[Source records]
★ ★ ★

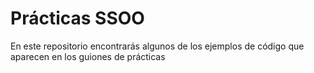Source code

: # Prácticas SSOO
En este repositorio encontrarás algunos de los ejemplos de código que aparecen en los guiones de prácticas
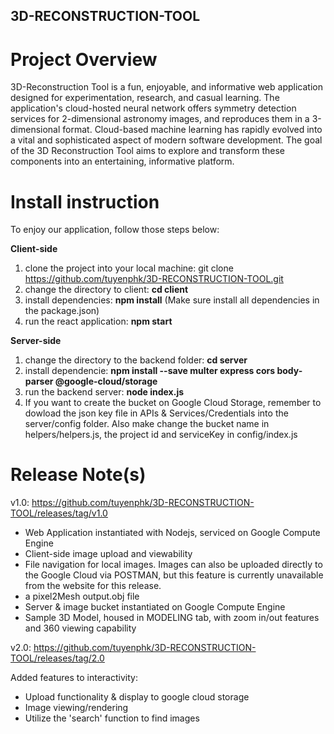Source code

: ## 3D-RECONSTRUCTION-TOOL

# Project Overview
3D-Reconstruction Tool is a fun, enjoyable, and informative web application designed for experimentation, research, and casual learning. 
The application's cloud-hosted neural network offers symmetry detection services for 2-dimensional astronomy images, and reproduces them in a 3-dimensional format.
Cloud-based machine learning has rapidly evolved into a vital and sophisticated aspect of modern software development. The goal of the 3D Reconstruction Tool aims to explore and transform these components into an entertaining, informative platform.

# Install instruction

To enjoy our application, follow those steps below:

<strong>Client-side</Strong>
1. clone the project into your local machine: git clone https://github.com/tuyenphk/3D-RECONSTRUCTION-TOOL.git
2. change the directory to client: <strong>cd client</strong>
3. install dependencies: <strong>npm install</strong> (Make sure install all dependencies in the package.json)
4. run the react application: <strong>npm start</strong>

<strong>Server-side</Strong>
1. change the directory to the backend folder: <strong>cd server</strong>
2. install dependencie: <strong>npm install --save multer express cors body-parser @google-cloud/storage</strong>
3. run the backend server: <strong>node index.js</strong>
4. If you want to create the bucket on Google Cloud Storage, remember to dowload the json key file in APIs & Services/Credentials into the server/config folder. Also make change the bucket name in helpers/helpers.js, the project id and serviceKey in config/index.js

# Release Note(s)

v1.0: https://github.com/tuyenphk/3D-RECONSTRUCTION-TOOL/releases/tag/v1.0
- Web Application instantiated with Nodejs, serviced on Google Compute Engine
- Client-side image upload and viewability
- File navigation for local images. Images can also be uploaded directly to the Google Cloud via POSTMAN, but this feature is currently unavailable from the website for this release. 
- a pixel2Mesh output.obj file
- Server & image bucket instantiated on Google Compute Engine
- Sample 3D Model, housed in MODELING tab, with zoom in/out features and 360 viewing capability

v2.0: https://github.com/tuyenphk/3D-RECONSTRUCTION-TOOL/releases/tag/2.0

Added features to interactivity: 

- Upload functionality & display to google cloud storage
- Image viewing/rendering
- Utilize the 'search' function to find images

★ ★ ★

YOUR INSTRUCTIONS
Using only the entries above, output the line with "3D-Reconstruction Tool is", the line with "The application's cloud-hosted", and all lines between them, exactly as they stand.

ANSWER TO THIS EXERCISE
3D-Reconstruction Tool is a fun, enjoyable, and informative web application designed for experimentation, research, and casual learning. 
The application's cloud-hosted neural network offers symmetry detection services for 2-dimensional astronomy images, and reproduces them in a 3-dimensional format.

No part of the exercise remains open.